What Is an ABN in Medical Billing?

An Advanced Beneficiary Notice of Non-coverage (ABN) is a standard document used in medical billing to alert a patient that a specific item or service they are about to receive may not be covered by their insurance. The notice serves as a formal warning that the patient may be held financially responsible for the cost if their claim is ultimately denied. The ABN requires an informed decision before the service is provided, protecting the patient from unexpected bills by clarifying the potential financial liability they assume.

Defining the Advanced Beneficiary Notice

The ABN is officially known by the Centers for Medicare & Medicaid Services (CMS) as Form CMS-R-131, and its use is tied to Original Medicare beneficiaries receiving Part A or Part B services. Providers issue this notice when they anticipate Medicare will deny payment because the service is considered “not medically reasonable and necessary” according to program standards. This determination is based on whether the service is appropriate for the diagnosis or treatment, or if it exceeds frequency limits. Issuance of the ABN is mandatory when a provider believes a generally covered service will be denied, such as when the care is considered custodial rather than acute. Since the ABN must be delivered and signed before the service is rendered, it transfers potential financial liability from the provider to the patient.

Patient Options When Receiving the ABN

The ABN form presents the patient with three distinct options, each carrying a different financial and procedural consequence.

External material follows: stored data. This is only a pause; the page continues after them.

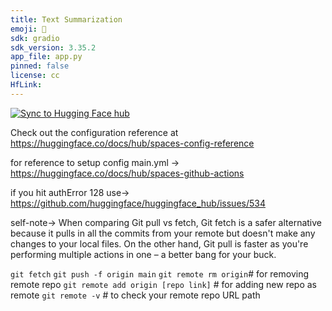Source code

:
 ```yaml
---
title: Text Summarization
emoji: 👀
sdk: gradio
sdk_version: 3.35.2
app_file: app.py
pinned: false
license: cc
HfLink: 
---
```

[![Sync to Hugging Face hub](https://github.com/shyamgupta196/Text-summarization-App/actions/workflows/main.yml/badge.svg)](https://github.com/shyamgupta196/Text-summarization-App/actions/workflows/main.yml)

Check out the configuration reference at https://huggingface.co/docs/hub/spaces-config-reference

for reference to setup config main.yml -> https://huggingface.co/docs/hub/spaces-github-actions

if you hit authError 128 use-> https://github.com/huggingface/huggingface_hub/issues/534


self-note->
When comparing Git pull vs fetch, Git fetch is a safer alternative because it pulls in all the commits from your remote but doesn't make any changes to your local files. On the other hand, Git pull is faster as you're performing multiple actions in one – a better bang for your buck.

`git fetch` 
`git push -f origin main` 
`git remote rm origin`# for removing remote repo
`git remote add origin [repo link]` # for adding new repo as remote
`git remote -v` # to check your remote repo URL path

The choices determine whether the service is received and whether a formal claim is submitted to Medicare for an official coverage decision. The patient must select and sign one of these options to indicate their understanding and consent to the terms outlined.

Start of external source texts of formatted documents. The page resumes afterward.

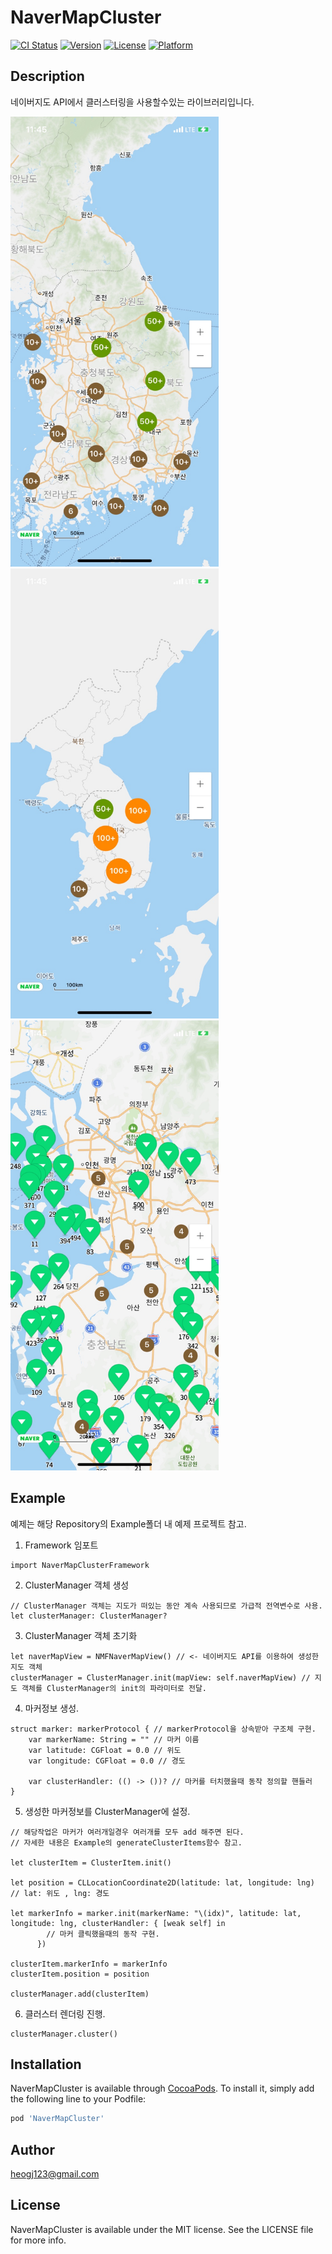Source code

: # NaverMapCluster

[![CI Status](https://img.shields.io/travis/heomm123@naver.com/NaverMapCluster.svg?style=flat)](https://travis-ci.org/heomm123@naver.com/NaverMapCluster)
[![Version](https://img.shields.io/cocoapods/v/NaverMapCluster.svg?style=flat)](https://cocoapods.org/pods/NaverMapCluster)
[![License](https://img.shields.io/cocoapods/l/NaverMapCluster.svg?style=flat)](https://cocoapods.org/pods/NaverMapCluster)
[![Platform](https://img.shields.io/cocoapods/p/NaverMapCluster.svg?style=flat)](https://cocoapods.org/pods/NaverMapCluster)

## Description

네이버지도 API에서 클러스터링을 사용할수있는 라이브러리입니다.

<img src="./image1.jpeg" width="333" height="720"/>
<img src="./image2.jpeg" width="333" height="720"/>
<img src="./image3.jpeg" width="333" height="720"/>

## Example
예제는 해당 Repository의 Example폴더 내 예제 프로젝트 참고.

1. Framework 임포트
```
import NaverMapClusterFramework
```

2. ClusterManager 객체 생성
```
// ClusterManager 객체는 지도가 떠있는 동안 계속 사용되므로 가급적 전역변수로 사용.
let clusterManager: ClusterManager?
```

3. ClusterManager 객체 초기화
```
let naverMapView = NMFNaverMapView() // <- 네이버지도 API를 이용하여 생성한 지도 객체
clusterManager = ClusterManager.init(mapView: self.naverMapView) // 지도 객체를 ClusterManager의 init의 파라미터로 전달.
```

4. 마커정보 생성.
```
struct marker: markerProtocol { // markerProtocol을 상속받아 구조체 구현.
    var markerName: String = "" // 마커 이름
    var latitude: CGFloat = 0.0 // 위도
    var longitude: CGFloat = 0.0 // 경도
    
    var clusterHandler: (() -> ())? // 마커를 터치했을때 동작 정의할 핸들러
}
```

5. 생성한 마커정보를 ClusterManager에 설정.
```
// 해당작업은 마커가 여러개일경우 여러개를 모두 add 해주면 된다.
// 자세한 내용은 Example의 generateClusterItems함수 참고.

let clusterItem = ClusterItem.init()

let position = CLLocationCoordinate2D(latitude: lat, longitude: lng) // lat: 위도 , lng: 경도

let markerInfo = marker.init(markerName: "\(idx)", latitude: lat, longitude: lng, clusterHandler: { [weak self] in
        // 마커 클릭했을때의 동작 구현.
      })

clusterItem.markerInfo = markerInfo
clusterItem.position = position

clusterManager.add(clusterItem)
```

6. 클러스터 렌더링 진행.
```
clusterManager.cluster()
```

## Installation

NaverMapCluster is available through [CocoaPods](https://cocoapods.org). To install
it, simply add the following line to your Podfile:

```ruby
pod 'NaverMapCluster'
```

## Author

heogj123@gmail.com

## License

NaverMapCluster is available under the MIT license. See the LICENSE file for more info.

Option 1: Receive Service and Submit Claim

The first choice, Option 1, is to receive the item or service and require the provider to submit a claim to Medicare for payment. By selecting this option, the patient agrees to accept financial responsibility for the service if Medicare ultimately denies the claim. This selection is the only way to retain the right to appeal the denial later, as it ensures the patient receives a formal coverage decision from the payer.

Option 2: Receive Service and Pay Out-of-Pocket

The second choice, Option 2, is to receive the item or service but to pay for it entirely out-of-pocket, instructing the provider not to submit a claim to Medicare. Choosing this option means the patient accepts full financial responsibility immediately. Because no claim is filed, the patient forfeits any right to appeal Medicare’s decision and typically pays the provider’s full, non-discounted charge at the time of service.

Option 3: Refuse the Service

The final choice, Option 3, allows the patient to refuse the item or service listed on the ABN. By selecting this option, the patient incurs no financial cost, and the provider cannot bill them for the item or service. This choice is appropriate when the patient decides the potential cost is too high or the service is not warranted if Medicare will not cover it.

The Process for Appealing a Denial

If the patient selects Option 1 on the ABN and receives the service, the formal appeal process begins only after Medicare issues a denial, communicated via a Medicare Summary Notice or Remittance Advice. The appeal structure consists of five levels. The first step is a Redetermination, a review of the claim by the Medicare Administrative Contractor (MAC), which must be requested within 120 days of receiving the initial denial notice. If the MAC upholds the denial, the patient can request a Reconsideration, the second level, reviewed by a Qualified Independent Contractor (QIC). Subsequent levels include a hearing before an Administrative Law Judge (ALJ), a review by the Medicare Appeals Council, and Judicial Review in Federal District Court, all requiring progressively higher monetary thresholds.